• [REQUIRED WORK]: For every line of the material below, check for the string "Puoi" and return the line if it is there.
======== RECORDED DATA ========
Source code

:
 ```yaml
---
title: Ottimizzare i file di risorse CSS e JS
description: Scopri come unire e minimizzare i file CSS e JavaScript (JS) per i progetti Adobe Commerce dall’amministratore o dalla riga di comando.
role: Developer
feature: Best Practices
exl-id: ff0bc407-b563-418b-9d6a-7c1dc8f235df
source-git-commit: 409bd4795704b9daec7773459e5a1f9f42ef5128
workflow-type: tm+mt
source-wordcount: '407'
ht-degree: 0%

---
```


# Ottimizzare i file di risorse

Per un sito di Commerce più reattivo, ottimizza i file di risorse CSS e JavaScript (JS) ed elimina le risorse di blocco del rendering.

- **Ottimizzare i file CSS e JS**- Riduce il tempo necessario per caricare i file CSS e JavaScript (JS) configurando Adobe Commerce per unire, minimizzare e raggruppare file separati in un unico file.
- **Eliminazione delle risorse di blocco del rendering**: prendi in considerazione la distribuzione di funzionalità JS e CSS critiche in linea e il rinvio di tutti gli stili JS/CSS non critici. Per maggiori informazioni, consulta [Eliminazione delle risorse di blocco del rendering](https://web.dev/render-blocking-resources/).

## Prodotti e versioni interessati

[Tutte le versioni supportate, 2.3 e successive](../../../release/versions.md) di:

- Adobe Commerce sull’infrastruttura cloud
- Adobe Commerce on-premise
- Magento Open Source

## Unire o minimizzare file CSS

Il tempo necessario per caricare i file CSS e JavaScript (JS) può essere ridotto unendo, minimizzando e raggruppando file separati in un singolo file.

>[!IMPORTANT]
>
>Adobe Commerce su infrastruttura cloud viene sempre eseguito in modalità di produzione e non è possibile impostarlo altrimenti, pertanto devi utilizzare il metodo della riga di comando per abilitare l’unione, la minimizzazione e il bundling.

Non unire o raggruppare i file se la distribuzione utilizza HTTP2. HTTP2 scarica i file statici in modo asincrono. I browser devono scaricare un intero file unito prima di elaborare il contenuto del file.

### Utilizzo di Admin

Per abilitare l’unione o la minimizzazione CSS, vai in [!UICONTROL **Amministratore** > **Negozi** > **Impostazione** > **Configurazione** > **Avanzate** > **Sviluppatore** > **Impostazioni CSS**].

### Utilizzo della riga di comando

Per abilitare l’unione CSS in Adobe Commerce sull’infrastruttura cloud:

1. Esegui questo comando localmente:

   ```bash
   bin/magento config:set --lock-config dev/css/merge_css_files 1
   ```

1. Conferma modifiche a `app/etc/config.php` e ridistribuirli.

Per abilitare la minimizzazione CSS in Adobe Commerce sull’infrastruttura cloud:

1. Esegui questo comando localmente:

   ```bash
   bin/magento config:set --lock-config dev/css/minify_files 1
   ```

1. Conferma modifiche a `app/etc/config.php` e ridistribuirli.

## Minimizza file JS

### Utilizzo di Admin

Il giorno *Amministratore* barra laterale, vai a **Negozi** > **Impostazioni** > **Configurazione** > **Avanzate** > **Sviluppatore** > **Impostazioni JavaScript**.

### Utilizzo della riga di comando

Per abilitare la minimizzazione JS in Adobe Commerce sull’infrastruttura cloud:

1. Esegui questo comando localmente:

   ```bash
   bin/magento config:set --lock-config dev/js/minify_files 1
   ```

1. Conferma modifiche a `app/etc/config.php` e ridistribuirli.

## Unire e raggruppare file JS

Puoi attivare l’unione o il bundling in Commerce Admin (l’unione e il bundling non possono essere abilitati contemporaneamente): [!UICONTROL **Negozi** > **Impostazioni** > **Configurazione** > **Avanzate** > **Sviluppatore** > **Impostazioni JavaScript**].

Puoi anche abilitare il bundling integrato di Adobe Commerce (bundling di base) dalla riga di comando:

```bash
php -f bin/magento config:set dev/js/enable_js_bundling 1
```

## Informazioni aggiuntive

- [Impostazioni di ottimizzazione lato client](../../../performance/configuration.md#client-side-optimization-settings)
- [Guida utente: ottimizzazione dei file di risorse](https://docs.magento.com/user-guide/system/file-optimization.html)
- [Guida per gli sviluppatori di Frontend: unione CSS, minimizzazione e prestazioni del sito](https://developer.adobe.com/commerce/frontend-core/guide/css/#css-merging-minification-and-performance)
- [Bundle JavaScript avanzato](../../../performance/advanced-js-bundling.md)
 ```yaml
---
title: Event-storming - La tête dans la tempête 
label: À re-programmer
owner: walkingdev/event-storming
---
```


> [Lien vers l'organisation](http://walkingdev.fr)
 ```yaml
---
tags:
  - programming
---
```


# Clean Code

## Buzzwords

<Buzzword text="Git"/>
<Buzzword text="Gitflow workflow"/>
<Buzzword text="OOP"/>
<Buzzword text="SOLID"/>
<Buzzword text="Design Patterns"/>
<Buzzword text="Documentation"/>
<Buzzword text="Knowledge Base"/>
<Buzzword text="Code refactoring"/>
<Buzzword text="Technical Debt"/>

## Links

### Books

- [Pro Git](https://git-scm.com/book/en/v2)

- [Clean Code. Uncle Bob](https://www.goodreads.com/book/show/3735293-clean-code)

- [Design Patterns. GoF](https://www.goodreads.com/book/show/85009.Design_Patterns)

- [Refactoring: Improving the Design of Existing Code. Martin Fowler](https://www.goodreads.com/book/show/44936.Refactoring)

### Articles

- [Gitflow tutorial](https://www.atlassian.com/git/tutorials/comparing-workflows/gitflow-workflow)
========
• [SOLVED PROBLEM]:
Puoi attivare l’unione o il bundling in Commerce Admin (l’unione e il bundling non possono essere abilitati contemporaneamente): [!UICONTROL **Negozi** > **Impostazioni** > **Configurazione** > **Avanzate** > **Sviluppatore** > **Impostazioni JavaScript**].
Puoi anche abilitare il bundling integrato di Adobe Commerce (bundling di base) dalla riga di comando:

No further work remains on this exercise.